A rescued rhino calf, Purabi, under care at Centre for Wildlife Rehabilitation and Conservation (CWRC) was moved to Manas National Park today, to join an orphaned rhino calf being hand-reared there. This is being done to increase the rehabilitation prospects of the latter calf which has been deprived of company of its kind since its mother was poached early this year.
“We have been rescuing rhino calves at Kaziranga in various circumstances and most of them are now successfully hand raised at CWRC. At due course of time all these calves go back to the wilderness again,” said NK Vasu, Chief Conservator of Forest and Director, Kaziranga National Park.
Purabi was separated from her mother during the floods in 2012 in Kaziranga, a UNESCO World Heritage Site. She was rescued by Assam Forest Department and local people near Haldibari area and admitted to CWRC. Since then she has been under care at CWRC located near Kaziranga National Park of Assam, India. CWRC was established in 2002 in a joint initiative of Assam Forest Department and WTI-IFAW partnership.
The other calf, named Dwimalu, a male, was just a few weeks old when rescued. The mother was one of the wild rhinos translocated under the government’s Indian Rhino Vision 2020. Since April, he is being hand-reared by the Forest Department authorities assisted by IFAW-WTI in Manas.
At Manas, both these calves will be hand-reared together for a couple of years and eventually released there.

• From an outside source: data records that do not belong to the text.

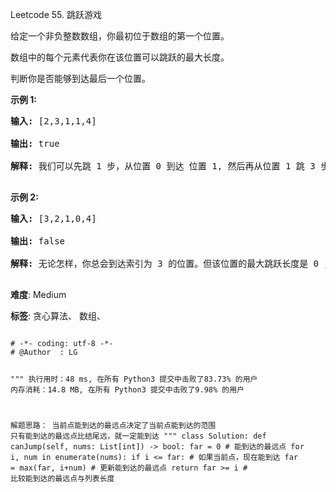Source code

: Leetcode 55. 跳跃游戏
<p>给定一个非负整数数组，你最初位于数组的第一个位置。</p>


<p>数组中的每个元素代表你在该位置可以跳跃的最大长度。</p>



<p>判断你是否能够到达最后一个位置。</p>



<p><strong>示例&nbsp;1:</strong></p>



<pre><strong>输入:</strong> [2,3,1,1,4]

<strong>输出:</strong> true

<strong>解释:</strong> 我们可以先跳 1 步，从位置 0 到达 位置 1, 然后再从位置 1 跳 3 步到达最后一个位置。

</pre>



<p><strong>示例&nbsp;2:</strong></p>



<pre><strong>输入:</strong> [3,2,1,0,4]

<strong>输出:</strong> false

<strong>解释:</strong> 无论怎样，你总会到达索引为 3 的位置。但该位置的最大跳跃长度是 0 ， 所以你永远不可能到达最后一个位置。

</pre>





 **难度**: Medium



 **标签**: 贪心算法、 数组、 





<div class="hcb_wrap">
<pre class="prism undefined-numbers lang-python" data-lang="Python"><code>
# -*- coding: utf-8 -*-
# @Author  : LG

"""
执行用时：48 ms, 在所有 Python3 提交中击败了83.73% 的用户
内存消耗：14.8 MB, 在所有 Python3 提交中击败了9.98% 的用户

解题思路：
    当前点能到达的最远点决定了当前点能到达的范围
    只有能到达的最远点比结尾远，就一定能到达
"""
class Solution:
    def canJump(self, nums: List[int]) -> bool:
        far = 0 # 能到达的最远点
        for i, num in enumerate(nums):
            if i <= far:    # 如果当前点，现在能到达
                far = max(far, i+num)   # 更新能到达的最远点
        return far >= i # 比较能到达的最远点与列表长度</code></pre></div>
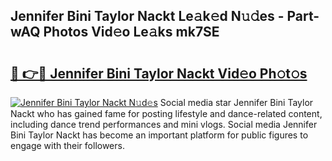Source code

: ## Jennifer Bini Taylor Nackt Le𝚊k𝚎d N𝚞𝚍es - Part-wAQ Photos Vid𝚎o Le𝚊ks mk7SE

# <h2><a href="http://fb4jqtm.evod.top/?m=Jennifer+Bini+Taylor+Nackt">🔗 👉🔴 Jennifer Bini Taylor Nackt Vid𝚎o Ph𝚘t𝚘s</a></h2>

[![Jennifer Bini Taylor Nackt N𝚞d𝚎s](https://i.imgur.com/8V9OHl7.gif)](http://fb4jqtm.evod.top/?m=Jennifer+Bini+Taylor+Nackt)
Social media star Jennifer Bini Taylor Nackt who has gained fame for posting lifestyle and dance-related content, including dance trend performances and mini vlogs. Social media Jennifer Bini Taylor Nackt has become an important platform for public figures to engage with their followers. 
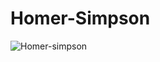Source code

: # Homer-Simpson
![Homer-simpson](https://user-images.githubusercontent.com/96956110/151715880-d8dbce67-3306-4cfa-adc1-7be14d82adf8.png)
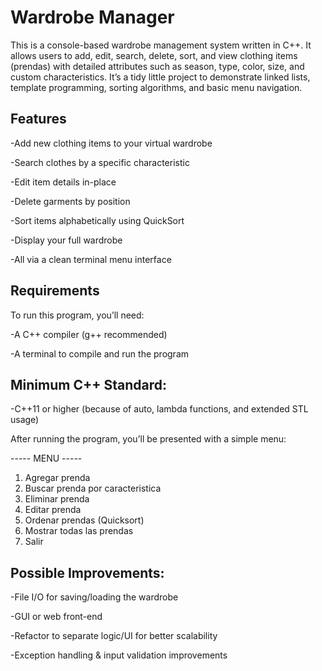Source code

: # Wardrobe Manager
This is a console-based wardrobe management system written in C++. 
It allows users to add, edit, search, delete, sort, and view clothing items (prendas) with detailed attributes such as season, type, color, size, and custom characteristics. 
It’s a tidy little project to demonstrate linked lists, template programming, sorting algorithms, and basic menu navigation.

## Features

-Add new clothing items to your virtual wardrobe

-Search clothes by a specific characteristic

-Edit item details in-place

-Delete garments by position

-Sort items alphabetically using QuickSort

-Display your full wardrobe

-All via a clean terminal menu interface


## Requirements
To run this program, you’ll need:

-A C++ compiler (g++ recommended)

-A terminal to compile and run the program


## Minimum C++ Standard:
-C++11 or higher (because of auto, lambda functions, and extended STL usage)

After running the program, you’ll be presented with a simple menu:

----- MENU -----
1. Agregar prenda
2. Buscar prenda por caracteristica
3. Eliminar prenda
4. Editar prenda
5. Ordenar prendas (Quicksort)
6. Mostrar todas las prendas
7. Salir


## Possible Improvements:
-File I/O for saving/loading the wardrobe

-GUI or web front-end

-Refactor to separate logic/UI for better scalability

-Exception handling & input validation improvements

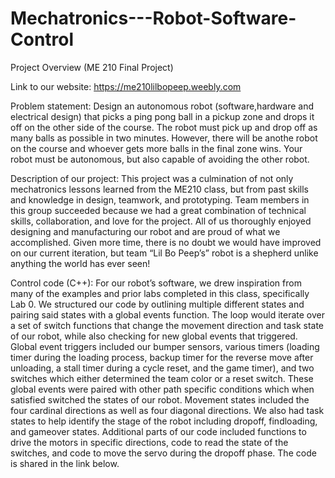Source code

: # Mechatronics---Robot-Software-Control

Project Overview (ME 210 Final Project)

Link to our website: https://me210lilbopeep.weebly.com

Problem statement:
Design an autonomous robot (software,hardware and electrical design) that picks a ping pong ball in a pickup zone and drops it off on the other side of the course. The robot must pick up and drop off as many balls as possible in two minutes. However, there will be anothe robot on the course and whoever gets more balls in the final zone wins. Your robot must be autonomous, but also capable of avoiding the other robot.

Description of our project:
This project was a culmination of not only mechatronics lessons learned from the ME210 class, but from past skills and knowledge in design, teamwork, and prototyping. Team members in this group succeeded because we had a great combination of technical skills, collaboration, and love for the project. All of us thoroughly enjoyed designing and manufacturing our robot and are proud of what we accomplished. Given more time, there is no doubt we would have improved on our current iteration, but team “Lil Bo Peep’s” robot is a shepherd unlike anything the world has ever seen! 

Control code (C++):
For our robot’s software, we drew inspiration from many of the examples and prior labs completed in this class, specifically Lab 0. We structured our code by outlining multiple different states and pairing said states with a global events function. The loop would iterate over a set of switch functions that change the movement direction and task state of our robot, while also checking for new global events that triggered. Global event triggers included our bumper sensors, various timers (loading timer during the loading process, backup timer for the reverse move after unloading, a stall timer during a cycle reset, and the game timer), and two switches which either determined the team color or a reset switch. These global events were paired with other path specific conditions which when satisfied switched the states of our robot. Movement states included the four cardinal directions as well as four diagonal directions. We also had task states to help identify the stage of the robot including dropoff, findloading, and gameover states. Additional parts of our code included functions to drive the motors in specific directions, code to read the state of the switches, and code to move the servo during the dropoff phase. The code is shared in the link below.
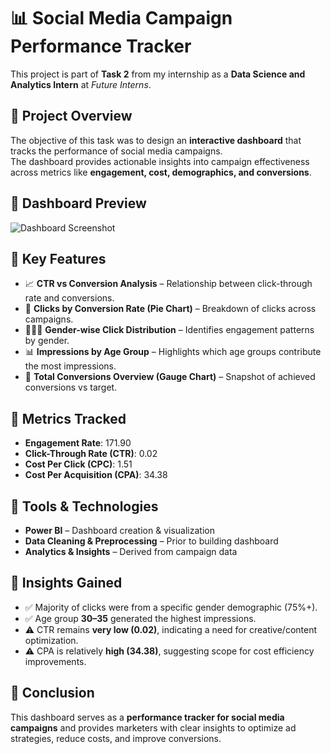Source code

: # 📊 Social Media Campaign Performance Tracker  

This project is part of **Task 2** from my internship as a **Data Science and Analytics Intern** at *Future Interns*.  


## 🔹 Project Overview  
The objective of this task was to design an **interactive dashboard** that tracks the performance of social media campaigns.  
The dashboard provides actionable insights into campaign effectiveness across metrics like **engagement, cost, demographics, and conversions**.  



## 🔹 Dashboard Preview  
![Dashboard Screenshot](https://drive.google.com/file/d/1nRgkEzp7XPytOaMhX-oqJMyj8CKBtn9l/view?usp=drive_link)  


## 🔹 Key Features  
- 📈 **CTR vs Conversion Analysis** – Relationship between click-through rate and conversions.  
- 🥧 **Clicks by Conversion Rate (Pie Chart)** – Breakdown of clicks across campaigns.  
- 👨‍👩‍👧 **Gender-wise Click Distribution** – Identifies engagement patterns by gender.  
- 📊 **Impressions by Age Group** – Highlights which age groups contribute the most impressions.  
- 🎯 **Total Conversions Overview (Gauge Chart)** – Snapshot of achieved conversions vs target.  



## 🔹 Metrics Tracked  
- **Engagement Rate**: 171.90  
- **Click-Through Rate (CTR)**: 0.02  
- **Cost Per Click (CPC)**: 1.51  
- **Cost Per Acquisition (CPA)**: 34.38  



## 🔹 Tools & Technologies  
- **Power BI** – Dashboard creation & visualization  
- **Data Cleaning & Preprocessing** – Prior to building dashboard  
- **Analytics & Insights** – Derived from campaign data  



## 🔹 Insights Gained  
- ✅ Majority of clicks were from a specific gender demographic (75%+).  
- ✅ Age group **30–35** generated the highest impressions.  
- ⚠️ CTR remains **very low (0.02)**, indicating a need for creative/content optimization.  
- ⚠️ CPA is relatively **high (34.38)**, suggesting scope for cost efficiency improvements.  


## 📌 Conclusion  
This dashboard serves as a **performance tracker for social media campaigns** and provides marketers with clear insights to optimize ad strategies, reduce costs, and improve conversions.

“We welcome this move of shifting another rhino calf from CWRC to Manas. We are committed to restore Manas’s glory with such initiatives,” said Anindya Swargiary, Field Director of Manas Tiger Reserve.
“In wildlife rehabilitation, it is always advisable to hand-raise orphan calves together in the initial stages of their rehabilitation procedures to avoid the stress level of the calves,” explained Dr Rathin Barman, Deputy Director, WTI and in-charge of CWRC, Kaziranga, on the reason for the move of Purabi from CWRC.
IFAW-WTI has been assisting the Forest Department and Bodoland Territorial Council authorities to repopulate Manas with rhinos as part of their ‘Bringing Back Manas’ (to its former glory) initiative. The rhino reintroduction in Manas was kickstarted with the move of Mainao, a female rhino rescued from the floods and rehabilitated here. She was moved to Manas in 2006 making her the first rhino to step foot in this UNESCO World Heritage Site since its entire population was wiped out during the years civil unrest that ended in early 2000s.